Senior officials of nearly 50 countries and world organizations attended the conference, among them several Arab states that do not have diplomatic relations with Israel, notably Saudi Arabia and Syria.
Rice said that in a concluding Annapolis plenary session, Arab League Secretary-General Amr Moussa reaffirmed the organization's 2002 peace initiative, offering Israel Arab-wide political recognition if it reaches peace with the Palestinians and withdraws from all occupied Arab land.
The Secretary of State had put heavy stress on having a big Arab presence in Annapolis, both to shore up the position of President Abbas in his confrontation with militant Islamic movement Hamas, and to try to persuade the Israeli public that compromises for peace will be rewarded.
In his conference address, Israeli Prime Minister Olmert said he hopes the Annapolis agreement will lead to a regional peace, but said to get there, Arab countries have to reach out and end decades of hostility towards the Jewish state.
"The time has come for you as well. You cannot continue to stand by, indefinitely, standing and watching from the sidelines, watching the peace train going by," Mr. Olmert said. "The time has come to end the boycott, the alienation, and the obliviousness towards the state of Israel. It does not help you and it hurts us."
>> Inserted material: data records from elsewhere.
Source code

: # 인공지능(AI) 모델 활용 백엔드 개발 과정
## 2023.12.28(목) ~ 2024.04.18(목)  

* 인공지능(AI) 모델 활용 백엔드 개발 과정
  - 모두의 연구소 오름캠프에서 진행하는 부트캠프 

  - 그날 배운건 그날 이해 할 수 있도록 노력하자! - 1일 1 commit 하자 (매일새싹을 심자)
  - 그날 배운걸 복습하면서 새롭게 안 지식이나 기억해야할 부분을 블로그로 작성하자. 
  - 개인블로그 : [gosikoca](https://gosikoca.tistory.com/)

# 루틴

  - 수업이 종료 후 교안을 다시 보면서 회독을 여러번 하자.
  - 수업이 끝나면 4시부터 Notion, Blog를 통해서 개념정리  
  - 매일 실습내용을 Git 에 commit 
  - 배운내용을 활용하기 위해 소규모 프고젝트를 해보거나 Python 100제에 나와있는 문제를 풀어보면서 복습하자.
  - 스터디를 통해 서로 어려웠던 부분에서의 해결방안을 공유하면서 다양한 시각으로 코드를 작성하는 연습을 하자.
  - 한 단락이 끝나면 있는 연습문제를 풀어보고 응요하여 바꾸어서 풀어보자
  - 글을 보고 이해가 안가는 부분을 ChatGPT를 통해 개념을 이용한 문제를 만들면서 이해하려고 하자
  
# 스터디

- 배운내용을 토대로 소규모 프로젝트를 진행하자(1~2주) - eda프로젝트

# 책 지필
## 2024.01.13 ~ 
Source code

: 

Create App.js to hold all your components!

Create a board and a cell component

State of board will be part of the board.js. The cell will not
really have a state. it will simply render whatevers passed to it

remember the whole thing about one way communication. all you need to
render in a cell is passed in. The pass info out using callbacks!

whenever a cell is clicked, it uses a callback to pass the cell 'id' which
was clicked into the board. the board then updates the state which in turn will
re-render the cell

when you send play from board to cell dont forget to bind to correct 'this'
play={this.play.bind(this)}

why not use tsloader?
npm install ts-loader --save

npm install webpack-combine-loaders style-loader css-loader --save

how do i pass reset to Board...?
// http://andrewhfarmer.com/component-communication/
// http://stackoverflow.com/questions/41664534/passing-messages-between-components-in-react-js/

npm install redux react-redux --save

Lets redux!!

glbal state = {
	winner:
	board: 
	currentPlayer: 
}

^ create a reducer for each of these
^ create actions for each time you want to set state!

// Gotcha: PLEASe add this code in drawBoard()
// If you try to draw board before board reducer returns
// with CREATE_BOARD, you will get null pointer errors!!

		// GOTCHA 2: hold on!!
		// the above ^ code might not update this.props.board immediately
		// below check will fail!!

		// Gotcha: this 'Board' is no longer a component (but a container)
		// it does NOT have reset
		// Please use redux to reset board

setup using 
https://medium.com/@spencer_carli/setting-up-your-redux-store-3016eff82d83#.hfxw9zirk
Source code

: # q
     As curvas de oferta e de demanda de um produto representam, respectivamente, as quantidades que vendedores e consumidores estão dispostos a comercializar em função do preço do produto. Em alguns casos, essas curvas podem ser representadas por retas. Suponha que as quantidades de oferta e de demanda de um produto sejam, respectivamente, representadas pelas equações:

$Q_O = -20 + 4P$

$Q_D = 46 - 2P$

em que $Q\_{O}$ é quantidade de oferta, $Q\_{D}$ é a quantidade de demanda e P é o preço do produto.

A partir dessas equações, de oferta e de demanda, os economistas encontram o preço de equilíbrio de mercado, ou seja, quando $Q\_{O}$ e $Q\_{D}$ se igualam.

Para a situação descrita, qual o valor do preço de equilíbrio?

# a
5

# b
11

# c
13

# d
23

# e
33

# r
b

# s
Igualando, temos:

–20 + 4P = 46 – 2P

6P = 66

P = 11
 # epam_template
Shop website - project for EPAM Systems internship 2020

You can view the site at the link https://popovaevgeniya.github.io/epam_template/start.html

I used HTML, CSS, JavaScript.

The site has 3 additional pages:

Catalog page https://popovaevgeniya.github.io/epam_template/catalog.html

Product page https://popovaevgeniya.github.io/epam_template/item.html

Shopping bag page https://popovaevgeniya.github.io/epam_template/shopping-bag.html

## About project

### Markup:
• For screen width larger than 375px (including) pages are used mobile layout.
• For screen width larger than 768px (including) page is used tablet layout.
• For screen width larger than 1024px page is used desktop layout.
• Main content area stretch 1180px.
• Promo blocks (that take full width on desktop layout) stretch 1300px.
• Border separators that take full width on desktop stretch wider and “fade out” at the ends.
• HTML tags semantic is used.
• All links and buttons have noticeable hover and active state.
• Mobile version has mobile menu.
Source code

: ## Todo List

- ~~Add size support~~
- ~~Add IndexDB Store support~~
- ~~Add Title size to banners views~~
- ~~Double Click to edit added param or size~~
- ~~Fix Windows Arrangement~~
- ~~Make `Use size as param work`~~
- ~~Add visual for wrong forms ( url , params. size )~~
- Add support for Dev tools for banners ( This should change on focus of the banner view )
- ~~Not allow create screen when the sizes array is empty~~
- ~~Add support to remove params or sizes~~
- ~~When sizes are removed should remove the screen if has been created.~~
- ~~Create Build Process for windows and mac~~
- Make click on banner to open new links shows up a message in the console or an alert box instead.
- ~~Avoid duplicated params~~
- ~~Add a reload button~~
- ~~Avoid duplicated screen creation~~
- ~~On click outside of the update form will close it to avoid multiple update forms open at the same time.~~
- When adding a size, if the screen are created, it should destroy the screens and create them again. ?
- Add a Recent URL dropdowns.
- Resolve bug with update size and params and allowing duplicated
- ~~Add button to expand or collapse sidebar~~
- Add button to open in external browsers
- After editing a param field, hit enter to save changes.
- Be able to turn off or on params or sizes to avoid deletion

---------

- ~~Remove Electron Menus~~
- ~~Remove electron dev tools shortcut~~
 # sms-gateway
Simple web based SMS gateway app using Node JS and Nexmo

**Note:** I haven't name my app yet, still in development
President Abbas for his part stressed the Palestinians' insistence on a comprehensive settlement of the refugee issue and having the capital of a new Palestinian state in East Jerusalem. Also heard through an interpreter, he said despite the Palestinians' grievances, they are ready to live as neighbors with Israel:
"Neither us nor you are begging for peace from each other. It is a common interest for us and for you," said Mr. Abbas. "Peace and freedom is a right for us, in as much as peace and security is a right for you and for us. The time has come for the cycle of blood, violence and occupation to come to an end."
A steering committee being set up by the Israeli and Palestinian leaders to advance the peace process is to begin work December 12, a few days before a international donors conference in Paris aimed at helping build institutions for Palestinian statehood. Rice said the Middle East quartet partners-the United States, Russia, the European Union and the United Nations - will also convene in Paris on ways to support the Annapolis agreement.